== Segment start ==

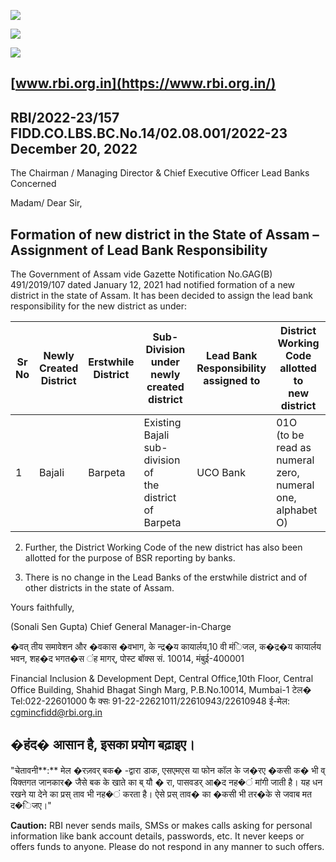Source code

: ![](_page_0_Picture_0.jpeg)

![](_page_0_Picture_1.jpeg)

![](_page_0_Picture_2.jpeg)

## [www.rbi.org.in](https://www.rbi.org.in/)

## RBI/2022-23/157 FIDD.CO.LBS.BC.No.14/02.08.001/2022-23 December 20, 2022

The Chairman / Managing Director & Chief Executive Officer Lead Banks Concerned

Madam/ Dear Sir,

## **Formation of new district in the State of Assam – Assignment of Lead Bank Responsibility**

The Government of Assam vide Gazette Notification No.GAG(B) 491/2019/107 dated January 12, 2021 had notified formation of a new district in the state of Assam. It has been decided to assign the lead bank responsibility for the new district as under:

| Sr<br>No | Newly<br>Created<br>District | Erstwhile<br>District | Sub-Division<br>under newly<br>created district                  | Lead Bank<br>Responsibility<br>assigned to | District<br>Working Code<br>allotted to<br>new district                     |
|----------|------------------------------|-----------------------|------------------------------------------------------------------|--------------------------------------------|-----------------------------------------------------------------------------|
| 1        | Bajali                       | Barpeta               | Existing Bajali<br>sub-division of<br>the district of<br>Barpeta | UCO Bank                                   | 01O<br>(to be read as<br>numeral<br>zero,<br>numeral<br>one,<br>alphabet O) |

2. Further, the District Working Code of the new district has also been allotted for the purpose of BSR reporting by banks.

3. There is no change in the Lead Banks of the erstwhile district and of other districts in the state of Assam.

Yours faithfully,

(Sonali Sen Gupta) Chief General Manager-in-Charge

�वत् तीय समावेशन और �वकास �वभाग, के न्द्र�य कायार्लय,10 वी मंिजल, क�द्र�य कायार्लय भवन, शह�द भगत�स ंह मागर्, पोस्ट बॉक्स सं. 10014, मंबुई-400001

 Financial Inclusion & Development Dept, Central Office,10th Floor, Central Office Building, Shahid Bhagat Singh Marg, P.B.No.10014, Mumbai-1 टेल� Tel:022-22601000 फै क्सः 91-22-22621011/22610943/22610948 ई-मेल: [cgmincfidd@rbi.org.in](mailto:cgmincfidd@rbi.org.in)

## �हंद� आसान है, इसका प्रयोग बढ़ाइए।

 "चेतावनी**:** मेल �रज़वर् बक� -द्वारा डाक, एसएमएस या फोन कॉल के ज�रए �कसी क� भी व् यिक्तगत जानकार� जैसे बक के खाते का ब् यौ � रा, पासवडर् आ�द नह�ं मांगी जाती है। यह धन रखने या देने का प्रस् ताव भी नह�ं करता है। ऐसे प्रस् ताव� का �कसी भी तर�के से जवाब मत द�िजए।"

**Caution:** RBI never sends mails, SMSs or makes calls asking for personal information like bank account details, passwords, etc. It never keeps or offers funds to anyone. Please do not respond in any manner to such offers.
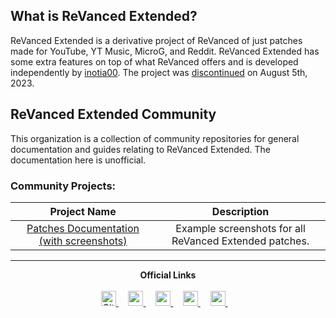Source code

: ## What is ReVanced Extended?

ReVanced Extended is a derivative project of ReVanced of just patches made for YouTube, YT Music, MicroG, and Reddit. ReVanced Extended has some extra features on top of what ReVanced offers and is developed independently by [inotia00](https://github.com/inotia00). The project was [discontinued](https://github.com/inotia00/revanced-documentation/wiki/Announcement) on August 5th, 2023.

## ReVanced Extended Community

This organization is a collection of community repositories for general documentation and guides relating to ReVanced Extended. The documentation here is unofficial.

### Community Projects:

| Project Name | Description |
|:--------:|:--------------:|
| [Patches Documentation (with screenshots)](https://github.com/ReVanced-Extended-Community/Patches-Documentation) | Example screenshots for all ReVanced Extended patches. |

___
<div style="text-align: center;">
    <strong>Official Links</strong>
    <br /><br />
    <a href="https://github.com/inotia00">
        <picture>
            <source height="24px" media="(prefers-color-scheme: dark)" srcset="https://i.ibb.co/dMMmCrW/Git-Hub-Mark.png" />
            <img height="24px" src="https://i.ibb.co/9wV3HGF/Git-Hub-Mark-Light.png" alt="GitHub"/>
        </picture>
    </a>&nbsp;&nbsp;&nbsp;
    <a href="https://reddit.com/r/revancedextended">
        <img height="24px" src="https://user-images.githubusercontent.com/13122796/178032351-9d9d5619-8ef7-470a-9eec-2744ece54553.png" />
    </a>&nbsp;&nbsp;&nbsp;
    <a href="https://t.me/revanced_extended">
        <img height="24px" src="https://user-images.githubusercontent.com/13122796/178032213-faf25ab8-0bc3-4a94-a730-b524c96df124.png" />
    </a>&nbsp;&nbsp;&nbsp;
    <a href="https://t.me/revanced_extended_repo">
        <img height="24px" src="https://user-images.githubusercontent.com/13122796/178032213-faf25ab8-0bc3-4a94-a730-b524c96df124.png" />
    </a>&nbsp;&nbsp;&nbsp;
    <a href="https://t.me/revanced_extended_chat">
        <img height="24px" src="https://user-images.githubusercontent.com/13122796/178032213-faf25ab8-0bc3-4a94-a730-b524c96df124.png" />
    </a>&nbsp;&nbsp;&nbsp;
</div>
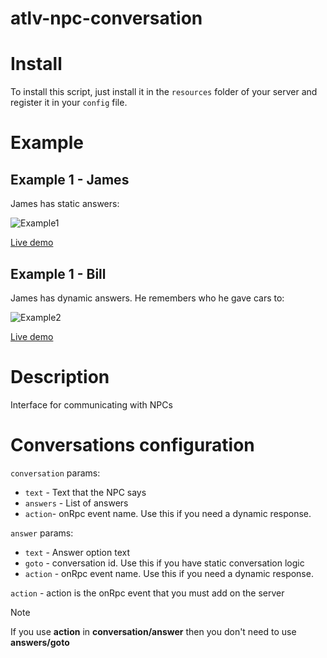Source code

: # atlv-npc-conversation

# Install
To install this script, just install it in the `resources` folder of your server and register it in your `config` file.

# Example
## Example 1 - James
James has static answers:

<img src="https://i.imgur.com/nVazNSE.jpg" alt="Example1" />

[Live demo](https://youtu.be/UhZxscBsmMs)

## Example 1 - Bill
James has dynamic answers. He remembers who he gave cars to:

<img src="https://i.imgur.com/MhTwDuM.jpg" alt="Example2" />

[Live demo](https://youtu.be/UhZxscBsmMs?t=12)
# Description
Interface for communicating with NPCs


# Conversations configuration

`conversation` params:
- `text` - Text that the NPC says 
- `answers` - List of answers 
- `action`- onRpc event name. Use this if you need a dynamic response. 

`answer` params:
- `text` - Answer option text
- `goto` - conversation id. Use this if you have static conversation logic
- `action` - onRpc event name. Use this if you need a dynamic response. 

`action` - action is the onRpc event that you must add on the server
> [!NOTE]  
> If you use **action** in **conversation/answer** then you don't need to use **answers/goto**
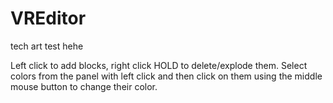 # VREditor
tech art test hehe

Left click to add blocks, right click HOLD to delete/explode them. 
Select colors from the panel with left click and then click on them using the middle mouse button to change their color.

== Segment end ==
== Segment start ==

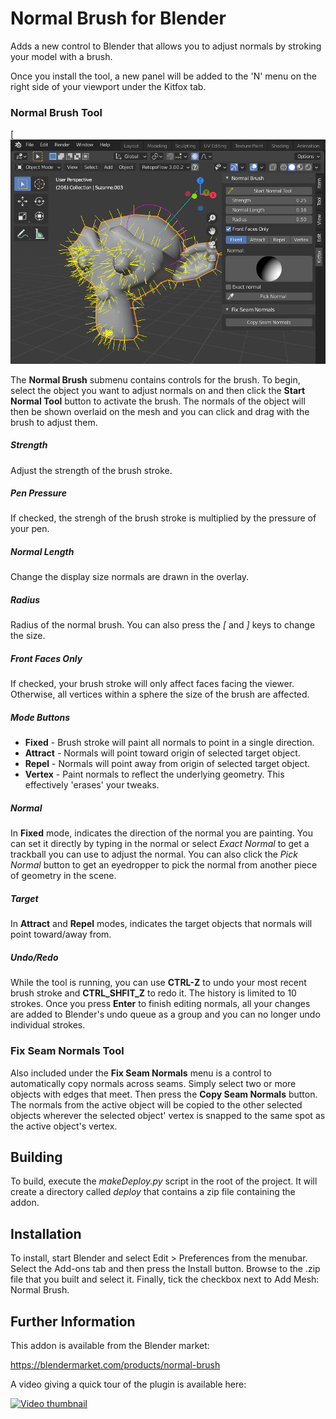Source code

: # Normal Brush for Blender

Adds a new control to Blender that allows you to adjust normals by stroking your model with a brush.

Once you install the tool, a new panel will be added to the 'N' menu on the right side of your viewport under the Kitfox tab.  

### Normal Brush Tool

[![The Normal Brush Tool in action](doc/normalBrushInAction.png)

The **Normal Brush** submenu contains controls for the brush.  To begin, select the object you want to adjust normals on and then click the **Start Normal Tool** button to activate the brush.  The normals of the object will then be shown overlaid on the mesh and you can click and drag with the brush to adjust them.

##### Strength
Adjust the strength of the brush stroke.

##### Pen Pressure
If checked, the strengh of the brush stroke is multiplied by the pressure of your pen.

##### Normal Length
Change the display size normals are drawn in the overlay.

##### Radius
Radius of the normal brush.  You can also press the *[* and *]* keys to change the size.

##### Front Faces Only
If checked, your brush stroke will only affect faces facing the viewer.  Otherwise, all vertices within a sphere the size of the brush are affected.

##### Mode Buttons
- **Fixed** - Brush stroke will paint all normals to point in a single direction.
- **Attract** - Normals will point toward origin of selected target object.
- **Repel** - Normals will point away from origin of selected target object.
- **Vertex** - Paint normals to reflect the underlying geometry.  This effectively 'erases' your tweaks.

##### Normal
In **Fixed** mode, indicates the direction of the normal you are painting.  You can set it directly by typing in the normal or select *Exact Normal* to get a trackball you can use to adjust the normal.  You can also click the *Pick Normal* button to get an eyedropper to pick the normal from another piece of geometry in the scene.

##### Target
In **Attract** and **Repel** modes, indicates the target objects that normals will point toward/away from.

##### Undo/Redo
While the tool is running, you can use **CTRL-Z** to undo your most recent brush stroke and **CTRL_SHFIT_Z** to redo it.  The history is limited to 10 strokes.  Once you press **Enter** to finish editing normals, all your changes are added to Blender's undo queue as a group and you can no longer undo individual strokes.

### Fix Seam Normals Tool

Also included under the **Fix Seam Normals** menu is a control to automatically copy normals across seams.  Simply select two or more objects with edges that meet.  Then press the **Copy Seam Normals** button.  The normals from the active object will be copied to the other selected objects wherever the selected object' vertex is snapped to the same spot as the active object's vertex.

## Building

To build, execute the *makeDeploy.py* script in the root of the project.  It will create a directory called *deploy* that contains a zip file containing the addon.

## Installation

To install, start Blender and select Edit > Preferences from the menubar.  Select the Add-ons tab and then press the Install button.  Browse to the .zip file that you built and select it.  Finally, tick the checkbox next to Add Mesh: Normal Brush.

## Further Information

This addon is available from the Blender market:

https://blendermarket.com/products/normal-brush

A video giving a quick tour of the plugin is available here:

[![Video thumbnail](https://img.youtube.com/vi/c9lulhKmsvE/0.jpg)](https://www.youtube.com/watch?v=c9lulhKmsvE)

== Segment end ==

### Problem details
How many lines in the data contain the string "addon"? Respond with the number only.

### Answer to this task
2